We believe this is a misunderstanding. Current neural network architectures (transformers in this case) are inherently designed to model single-dimension transitions (rather than joint transitions in parallel), and our framework adheres to this same assumption. If one opts for parallel decoding to achieve faster generation—despite the trade-off of potentially introducing more denoising errors—our framework offers a significant advantage by identifying and correcting these errors, as demonstrated in our experiments on ImageNet256 token generation.

“I am curious whether a dimension that is recognized as data by the planner early in the sampling process remains unchanged until the end of the sampling.”

Thank you for raising this important question. Unlike traditional masked diffusion, where once a dimension is unmasked it cannot be revisited, our planner dynamically re-evaluates the probabilities of $z_t^i = D$ or $z_t^i = N$ for all positions at each step based on the updated $x_t$ . This means that dimensions recognized as data ( $z_t = D$ ) early in the sampling process are not fixed permanently but can later transition to $z_t = N$ if needed.

This dynamic re-evaluation enables self-correction and ensures flexibility in the sampling process. For example, if a previously denoised token introduces errors due to noise or inaccuracies, the planner can reassign it as $z_t = N$ and allow the denoiser to revisit and correct it. This mechanism is a key advantage of our approach over methods like masked diffusion, where such corrections are not possible.
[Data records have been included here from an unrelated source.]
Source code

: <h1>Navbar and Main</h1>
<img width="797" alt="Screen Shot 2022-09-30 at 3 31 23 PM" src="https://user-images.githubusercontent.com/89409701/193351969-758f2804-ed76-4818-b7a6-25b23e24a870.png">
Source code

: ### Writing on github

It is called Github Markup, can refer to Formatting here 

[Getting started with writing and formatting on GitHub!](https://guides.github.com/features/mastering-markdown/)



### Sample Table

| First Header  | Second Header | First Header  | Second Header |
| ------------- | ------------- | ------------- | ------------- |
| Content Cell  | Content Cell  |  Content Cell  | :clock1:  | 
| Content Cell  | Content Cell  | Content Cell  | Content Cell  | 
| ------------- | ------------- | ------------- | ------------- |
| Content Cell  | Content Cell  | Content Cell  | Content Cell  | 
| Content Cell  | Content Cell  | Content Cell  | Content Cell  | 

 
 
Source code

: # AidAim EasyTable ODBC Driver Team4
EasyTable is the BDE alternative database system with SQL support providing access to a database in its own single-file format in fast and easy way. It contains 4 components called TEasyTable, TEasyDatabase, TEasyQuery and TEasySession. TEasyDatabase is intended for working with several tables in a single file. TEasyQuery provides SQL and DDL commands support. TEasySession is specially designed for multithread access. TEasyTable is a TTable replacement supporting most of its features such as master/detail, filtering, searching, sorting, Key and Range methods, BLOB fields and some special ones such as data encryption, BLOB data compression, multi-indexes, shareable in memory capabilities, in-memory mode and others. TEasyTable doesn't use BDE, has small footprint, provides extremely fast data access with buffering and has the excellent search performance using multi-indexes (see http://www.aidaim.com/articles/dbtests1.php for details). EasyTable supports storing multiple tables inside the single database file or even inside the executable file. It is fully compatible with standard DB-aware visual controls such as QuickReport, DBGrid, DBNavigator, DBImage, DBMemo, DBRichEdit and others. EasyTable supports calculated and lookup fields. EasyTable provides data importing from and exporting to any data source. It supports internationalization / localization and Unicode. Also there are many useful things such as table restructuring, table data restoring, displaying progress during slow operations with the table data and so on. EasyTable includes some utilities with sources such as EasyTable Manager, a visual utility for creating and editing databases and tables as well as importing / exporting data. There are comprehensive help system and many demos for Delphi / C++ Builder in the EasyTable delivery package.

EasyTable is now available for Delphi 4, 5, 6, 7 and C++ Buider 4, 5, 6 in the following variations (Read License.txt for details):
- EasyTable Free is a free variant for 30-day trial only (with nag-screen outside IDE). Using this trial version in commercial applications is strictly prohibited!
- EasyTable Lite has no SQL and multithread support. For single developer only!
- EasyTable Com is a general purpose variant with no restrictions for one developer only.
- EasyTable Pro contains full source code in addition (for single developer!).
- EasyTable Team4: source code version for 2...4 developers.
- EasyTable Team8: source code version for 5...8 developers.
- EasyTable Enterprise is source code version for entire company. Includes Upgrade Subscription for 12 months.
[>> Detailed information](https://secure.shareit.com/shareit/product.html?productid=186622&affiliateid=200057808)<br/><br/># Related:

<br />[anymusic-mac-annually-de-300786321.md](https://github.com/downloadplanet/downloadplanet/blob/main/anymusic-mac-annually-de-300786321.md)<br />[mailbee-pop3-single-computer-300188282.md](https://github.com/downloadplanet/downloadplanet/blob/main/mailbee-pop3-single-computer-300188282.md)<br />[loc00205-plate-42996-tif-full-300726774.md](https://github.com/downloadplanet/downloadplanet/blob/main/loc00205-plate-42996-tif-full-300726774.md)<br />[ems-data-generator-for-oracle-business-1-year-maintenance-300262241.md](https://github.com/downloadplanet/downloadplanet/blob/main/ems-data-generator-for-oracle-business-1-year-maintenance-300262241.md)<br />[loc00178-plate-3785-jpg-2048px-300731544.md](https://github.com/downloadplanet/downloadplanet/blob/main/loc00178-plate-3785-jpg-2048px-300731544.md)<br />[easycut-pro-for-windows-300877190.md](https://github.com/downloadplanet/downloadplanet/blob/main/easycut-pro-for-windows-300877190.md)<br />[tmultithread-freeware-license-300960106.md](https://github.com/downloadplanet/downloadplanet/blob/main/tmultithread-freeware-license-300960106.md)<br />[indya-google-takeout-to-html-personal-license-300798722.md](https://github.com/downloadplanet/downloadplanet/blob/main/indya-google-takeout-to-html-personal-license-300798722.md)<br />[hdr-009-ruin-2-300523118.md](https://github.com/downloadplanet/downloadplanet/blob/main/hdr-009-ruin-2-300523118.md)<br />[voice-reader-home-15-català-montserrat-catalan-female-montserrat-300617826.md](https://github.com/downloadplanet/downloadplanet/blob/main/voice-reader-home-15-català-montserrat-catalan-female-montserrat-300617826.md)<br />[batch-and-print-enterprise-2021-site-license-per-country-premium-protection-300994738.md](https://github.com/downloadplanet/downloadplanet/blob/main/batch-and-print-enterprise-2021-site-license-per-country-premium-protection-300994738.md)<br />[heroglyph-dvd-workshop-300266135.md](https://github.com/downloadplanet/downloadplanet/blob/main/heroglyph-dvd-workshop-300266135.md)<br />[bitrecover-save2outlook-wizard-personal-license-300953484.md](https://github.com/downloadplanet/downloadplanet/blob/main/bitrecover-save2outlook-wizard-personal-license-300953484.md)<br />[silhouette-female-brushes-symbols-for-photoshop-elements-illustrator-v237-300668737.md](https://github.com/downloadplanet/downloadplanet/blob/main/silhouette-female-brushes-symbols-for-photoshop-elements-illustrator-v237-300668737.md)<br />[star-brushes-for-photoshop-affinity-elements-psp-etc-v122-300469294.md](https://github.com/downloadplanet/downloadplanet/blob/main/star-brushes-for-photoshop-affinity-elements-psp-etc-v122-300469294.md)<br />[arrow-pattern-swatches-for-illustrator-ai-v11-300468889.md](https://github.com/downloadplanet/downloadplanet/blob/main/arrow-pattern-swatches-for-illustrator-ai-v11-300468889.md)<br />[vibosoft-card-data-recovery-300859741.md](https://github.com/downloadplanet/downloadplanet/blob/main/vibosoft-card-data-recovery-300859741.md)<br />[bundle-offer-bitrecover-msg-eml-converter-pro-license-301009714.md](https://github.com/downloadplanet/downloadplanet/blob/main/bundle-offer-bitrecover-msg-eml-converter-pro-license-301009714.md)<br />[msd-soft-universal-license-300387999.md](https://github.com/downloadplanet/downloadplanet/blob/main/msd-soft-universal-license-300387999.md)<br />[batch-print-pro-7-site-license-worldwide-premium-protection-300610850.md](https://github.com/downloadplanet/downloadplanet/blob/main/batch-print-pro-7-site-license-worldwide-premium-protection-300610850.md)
In experiments, we observe that dimensions marked as $D$ can indeed revert to $N$ later in the process if the planner identifies the need for correction, and such reversals are instrumental in improving the overall quality of generated samples. To give an idea of how frequent those reversals happen during the sampling steps, we report the statistics on text8 in the updated manuscript. For text8 sequence of length 256, the average number of mask value change between step $t$ and $t+1$ , starts with 40.40 at $t=50$ and converges to 0 when t gets to $1024$ .

2024-11-26

Thank you for your response! Your reply addressed most of my questions effectively. However, I remain particularly concerned about Weakness 3.
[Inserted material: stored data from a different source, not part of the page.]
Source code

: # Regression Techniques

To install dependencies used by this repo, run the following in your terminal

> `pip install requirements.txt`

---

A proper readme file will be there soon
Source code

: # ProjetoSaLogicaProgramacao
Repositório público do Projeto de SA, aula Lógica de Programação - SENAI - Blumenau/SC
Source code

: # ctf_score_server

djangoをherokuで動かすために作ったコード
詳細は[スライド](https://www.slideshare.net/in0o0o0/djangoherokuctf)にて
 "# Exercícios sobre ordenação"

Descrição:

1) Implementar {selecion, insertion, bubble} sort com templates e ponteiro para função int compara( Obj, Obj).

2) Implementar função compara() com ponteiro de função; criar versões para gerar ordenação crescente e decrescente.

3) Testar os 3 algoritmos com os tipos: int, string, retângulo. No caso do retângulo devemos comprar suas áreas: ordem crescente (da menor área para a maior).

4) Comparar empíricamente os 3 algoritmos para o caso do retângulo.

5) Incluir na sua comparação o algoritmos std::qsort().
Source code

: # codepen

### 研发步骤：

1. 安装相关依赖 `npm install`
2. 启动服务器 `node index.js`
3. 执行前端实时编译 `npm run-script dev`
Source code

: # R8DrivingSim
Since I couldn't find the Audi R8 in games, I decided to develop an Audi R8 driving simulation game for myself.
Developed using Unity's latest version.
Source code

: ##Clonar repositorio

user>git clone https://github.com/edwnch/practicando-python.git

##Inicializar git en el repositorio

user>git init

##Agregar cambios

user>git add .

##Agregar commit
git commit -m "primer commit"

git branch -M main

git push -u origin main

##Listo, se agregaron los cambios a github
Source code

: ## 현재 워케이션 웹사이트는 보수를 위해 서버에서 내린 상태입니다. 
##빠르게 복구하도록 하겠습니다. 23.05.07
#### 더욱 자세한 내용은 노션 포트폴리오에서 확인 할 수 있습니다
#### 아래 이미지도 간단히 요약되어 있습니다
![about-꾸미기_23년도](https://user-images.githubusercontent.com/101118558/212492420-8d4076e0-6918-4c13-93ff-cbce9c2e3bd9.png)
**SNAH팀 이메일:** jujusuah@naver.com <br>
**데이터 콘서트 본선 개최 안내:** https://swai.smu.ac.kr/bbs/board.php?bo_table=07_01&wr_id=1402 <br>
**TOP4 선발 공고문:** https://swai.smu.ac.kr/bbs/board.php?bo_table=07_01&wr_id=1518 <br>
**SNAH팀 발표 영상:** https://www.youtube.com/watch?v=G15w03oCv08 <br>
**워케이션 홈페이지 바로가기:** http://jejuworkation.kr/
I respectfully disagree with your statement that "incorporating all the aforementioned heuristics falls outside the scope of this methodology-focused paper." In my view, an excellent methodology-focused paper not only presents a comprehensive theoretical framework but also demonstrates strong empirical results to support its claims.

In addition, I found some aspects of your response a bit confusing. Could you clarify what CFG scale is used in the table? You mentioned that "the composition of logit annealing and classifier-free guidance leads to worse FID scores." However, in [1], the best FID score is achieved precisely through this combination. I believe the worse FID result might be due to the authors not properly adjusting the CFG scale and temperature settings.

While I acknowledge that [1] employs multiple heuristics during sampling, my understanding is that these heuristics are plug-and-play compatible with DDPD. Is that correct? If so, what would the FID score of DDPD be if these heuristics were also applied? If the FID score of DDPD still falls far behind 1.97 even after these heuristics are applied, could you explain why this happens? Could it be that DDPD is inherently less robust to high CFG scales? If the authors explicitly point out that DDPD is less robust, this would represent a valuable and constructive contribution to the paper.

I believe that addressing these points thoroughly would significantly enhance the clarity and impact of the discussion.

评论- Further clarification on Image token sampling with CFG

2024-11-28

We sincerely thank you for your detailed feedback and thoughtful suggestions. We appreciate the opportunity to clarify and expand upon the points raised, particularly regarding Weakness 3.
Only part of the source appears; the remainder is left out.